> _Problem to work on_:
Exact copy required. Repeat the records, but keep the pictures out.

───── Exercise material ─────

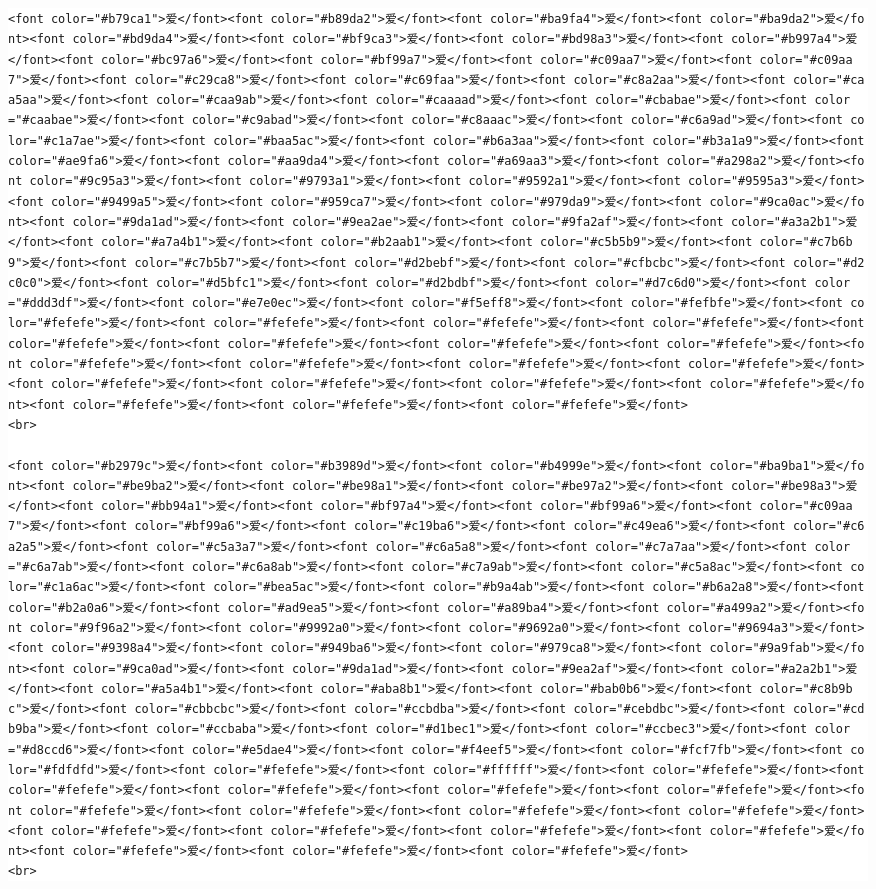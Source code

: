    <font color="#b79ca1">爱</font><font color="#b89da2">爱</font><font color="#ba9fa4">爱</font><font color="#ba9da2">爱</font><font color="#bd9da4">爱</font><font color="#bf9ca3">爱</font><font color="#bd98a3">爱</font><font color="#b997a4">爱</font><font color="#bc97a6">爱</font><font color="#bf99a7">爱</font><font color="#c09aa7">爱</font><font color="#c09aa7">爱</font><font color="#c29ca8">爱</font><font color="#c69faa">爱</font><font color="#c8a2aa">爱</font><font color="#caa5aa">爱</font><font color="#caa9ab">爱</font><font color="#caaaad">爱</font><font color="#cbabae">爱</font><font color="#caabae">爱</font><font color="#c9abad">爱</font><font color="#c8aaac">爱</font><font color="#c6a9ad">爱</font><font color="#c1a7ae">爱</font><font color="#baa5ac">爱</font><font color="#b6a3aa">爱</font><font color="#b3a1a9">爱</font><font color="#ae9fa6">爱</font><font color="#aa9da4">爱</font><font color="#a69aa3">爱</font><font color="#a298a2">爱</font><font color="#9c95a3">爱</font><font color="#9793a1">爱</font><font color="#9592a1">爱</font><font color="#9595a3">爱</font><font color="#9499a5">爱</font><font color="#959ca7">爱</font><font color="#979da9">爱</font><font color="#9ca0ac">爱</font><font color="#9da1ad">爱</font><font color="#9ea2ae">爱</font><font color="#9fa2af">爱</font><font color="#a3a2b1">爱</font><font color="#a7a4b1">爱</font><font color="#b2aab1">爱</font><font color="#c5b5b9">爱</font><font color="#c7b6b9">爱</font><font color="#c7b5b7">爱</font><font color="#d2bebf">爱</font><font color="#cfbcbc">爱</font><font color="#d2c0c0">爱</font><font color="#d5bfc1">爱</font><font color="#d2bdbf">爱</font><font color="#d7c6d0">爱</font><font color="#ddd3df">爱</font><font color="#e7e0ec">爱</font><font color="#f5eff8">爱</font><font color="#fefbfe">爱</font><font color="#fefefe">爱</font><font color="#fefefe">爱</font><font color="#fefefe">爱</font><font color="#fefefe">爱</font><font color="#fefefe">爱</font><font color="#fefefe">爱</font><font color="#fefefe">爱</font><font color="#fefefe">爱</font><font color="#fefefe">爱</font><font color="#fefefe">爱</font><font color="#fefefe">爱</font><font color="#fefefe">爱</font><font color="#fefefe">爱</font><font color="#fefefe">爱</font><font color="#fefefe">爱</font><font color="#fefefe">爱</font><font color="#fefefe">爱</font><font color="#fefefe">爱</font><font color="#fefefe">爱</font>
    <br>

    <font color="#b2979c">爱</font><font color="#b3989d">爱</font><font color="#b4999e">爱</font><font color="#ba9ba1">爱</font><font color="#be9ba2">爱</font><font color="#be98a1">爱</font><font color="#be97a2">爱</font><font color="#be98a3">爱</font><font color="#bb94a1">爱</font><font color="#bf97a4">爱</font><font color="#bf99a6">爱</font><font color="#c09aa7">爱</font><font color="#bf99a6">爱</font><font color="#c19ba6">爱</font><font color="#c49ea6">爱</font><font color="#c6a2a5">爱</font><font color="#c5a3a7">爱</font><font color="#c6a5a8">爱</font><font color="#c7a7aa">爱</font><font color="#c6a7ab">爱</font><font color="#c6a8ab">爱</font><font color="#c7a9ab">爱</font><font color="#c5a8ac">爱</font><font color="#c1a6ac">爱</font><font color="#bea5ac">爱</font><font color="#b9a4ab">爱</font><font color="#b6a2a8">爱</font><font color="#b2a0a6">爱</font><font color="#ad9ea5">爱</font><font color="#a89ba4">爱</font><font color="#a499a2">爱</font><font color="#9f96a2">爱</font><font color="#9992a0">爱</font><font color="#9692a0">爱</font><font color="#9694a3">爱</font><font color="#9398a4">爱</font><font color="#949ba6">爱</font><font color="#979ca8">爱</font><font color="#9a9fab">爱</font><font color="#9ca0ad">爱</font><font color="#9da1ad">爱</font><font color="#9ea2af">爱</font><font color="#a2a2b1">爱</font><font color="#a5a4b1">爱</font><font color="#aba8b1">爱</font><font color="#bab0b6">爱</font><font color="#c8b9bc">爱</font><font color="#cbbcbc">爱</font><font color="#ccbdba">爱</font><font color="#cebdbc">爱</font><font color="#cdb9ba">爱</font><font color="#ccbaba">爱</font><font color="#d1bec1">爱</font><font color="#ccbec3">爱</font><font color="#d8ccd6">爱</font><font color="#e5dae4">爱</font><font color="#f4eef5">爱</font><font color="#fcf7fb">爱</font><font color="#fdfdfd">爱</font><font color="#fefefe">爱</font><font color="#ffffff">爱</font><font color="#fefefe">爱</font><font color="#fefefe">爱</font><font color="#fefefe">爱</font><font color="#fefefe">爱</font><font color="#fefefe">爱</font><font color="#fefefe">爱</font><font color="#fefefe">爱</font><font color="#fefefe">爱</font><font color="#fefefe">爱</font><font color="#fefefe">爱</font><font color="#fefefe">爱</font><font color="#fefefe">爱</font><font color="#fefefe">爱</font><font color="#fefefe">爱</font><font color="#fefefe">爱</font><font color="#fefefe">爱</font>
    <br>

─────

> _Task solution_:
Source code

:    <font color="#b79ca1">爱</font><font color="#b89da2">爱</font><font color="#ba9fa4">爱</font><font color="#ba9da2">爱</font><font color="#bd9da4">爱</font><font color="#bf9ca3">爱</font><font color="#bd98a3">爱</font><font color="#b997a4">爱</font><font color="#bc97a6">爱</font><font color="#bf99a7">爱</font><font color="#c09aa7">爱</font><font color="#c09aa7">爱</font><font color="#c29ca8">爱</font><font color="#c69faa">爱</font><font color="#c8a2aa">爱</font><font color="#caa5aa">爱</font><font color="#caa9ab">爱</font><font color="#caaaad">爱</font><font color="#cbabae">爱</font><font color="#caabae">爱</font><font color="#c9abad">爱</font><font color="#c8aaac">爱</font><font color="#c6a9ad">爱</font><font color="#c1a7ae">爱</font><font color="#baa5ac">爱</font><font color="#b6a3aa">爱</font><font color="#b3a1a9">爱</font><font color="#ae9fa6">爱</font><font color="#aa9da4">爱</font><font color="#a69aa3">爱</font><font color="#a298a2">爱</font><font color="#9c95a3">爱</font><font color="#9793a1">爱</font><font color="#9592a1">爱</font><font color="#9595a3">爱</font><font color="#9499a5">爱</font><font color="#959ca7">爱</font><font color="#979da9">爱</font><font color="#9ca0ac">爱</font><font color="#9da1ad">爱</font><font color="#9ea2ae">爱</font><font color="#9fa2af">爱</font><font color="#a3a2b1">爱</font><font color="#a7a4b1">爱</font><font color="#b2aab1">爱</font><font color="#c5b5b9">爱</font><font color="#c7b6b9">爱</font><font color="#c7b5b7">爱</font><font color="#d2bebf">爱</font><font color="#cfbcbc">爱</font><font color="#d2c0c0">爱</font><font color="#d5bfc1">爱</font><font color="#d2bdbf">爱</font><font color="#d7c6d0">爱</font><font color="#ddd3df">爱</font><font color="#e7e0ec">爱</font><font color="#f5eff8">爱</font><font color="#fefbfe">爱</font><font color="#fefefe">爱</font><font color="#fefefe">爱</font><font color="#fefefe">爱</font><font color="#fefefe">爱</font><font color="#fefefe">爱</font><font color="#fefefe">爱</font><font color="#fefefe">爱</font><font color="#fefefe">爱</font><font color="#fefefe">爱</font><font color="#fefefe">爱</font><font color="#fefefe">爱</font><font color="#fefefe">爱</font><font color="#fefefe">爱</font><font color="#fefefe">爱</font><font color="#fefefe">爱</font><font color="#fefefe">爱</font><font color="#fefefe">爱</font><font color="#fefefe">爱</font><font color="#fefefe">爱</font>
    <br>

    <font color="#b2979c">爱</font><font color="#b3989d">爱</font><font color="#b4999e">爱</font><font color="#ba9ba1">爱</font><font color="#be9ba2">爱</font><font color="#be98a1">爱</font><font color="#be97a2">爱</font><font color="#be98a3">爱</font><font color="#bb94a1">爱</font><font color="#bf97a4">爱</font><font color="#bf99a6">爱</font><font color="#c09aa7">爱</font><font color="#bf99a6">爱</font><font color="#c19ba6">爱</font><font color="#c49ea6">爱</font><font color="#c6a2a5">爱</font><font color="#c5a3a7">爱</font><font color="#c6a5a8">爱</font><font color="#c7a7aa">爱</font><font color="#c6a7ab">爱</font><font color="#c6a8ab">爱</font><font color="#c7a9ab">爱</font><font color="#c5a8ac">爱</font><font color="#c1a6ac">爱</font><font color="#bea5ac">爱</font><font color="#b9a4ab">爱</font><font color="#b6a2a8">爱</font><font color="#b2a0a6">爱</font><font color="#ad9ea5">爱</font><font color="#a89ba4">爱</font><font color="#a499a2">爱</font><font color="#9f96a2">爱</font><font color="#9992a0">爱</font><font color="#9692a0">爱</font><font color="#9694a3">爱</font><font color="#9398a4">爱</font><font color="#949ba6">爱</font><font color="#979ca8">爱</font><font color="#9a9fab">爱</font><font color="#9ca0ad">爱</font><font color="#9da1ad">爱</font><font color="#9ea2af">爱</font><font color="#a2a2b1">爱</font><font color="#a5a4b1">爱</font><font color="#aba8b1">爱</font><font color="#bab0b6">爱</font><font color="#c8b9bc">爱</font><font color="#cbbcbc">爱</font><font color="#ccbdba">爱</font><font color="#cebdbc">爱</font><font color="#cdb9ba">爱</font><font color="#ccbaba">爱</font><font color="#d1bec1">爱</font><font color="#ccbec3">爱</font><font color="#d8ccd6">爱</font><font color="#e5dae4">爱</font><font color="#f4eef5">爱</font><font color="#fcf7fb">爱</font><font color="#fdfdfd">爱</font><font color="#fefefe">爱</font><font color="#ffffff">爱</font><font color="#fefefe">爱</font><font color="#fefefe">爱</font><font color="#fefefe">爱</font><font color="#fefefe">爱</font><font color="#fefefe">爱</font><font color="#fefefe">爱</font><font color="#fefefe">爱</font><font color="#fefefe">爱</font><font color="#fefefe">爱</font><font color="#fefefe">爱</font><font color="#fefefe">爱</font><font color="#fefefe">爱</font><font color="#fefefe">爱</font><font color="#fefefe">爱</font><font color="#fefefe">爱</font><font color="#fefefe">爱</font>
    <br>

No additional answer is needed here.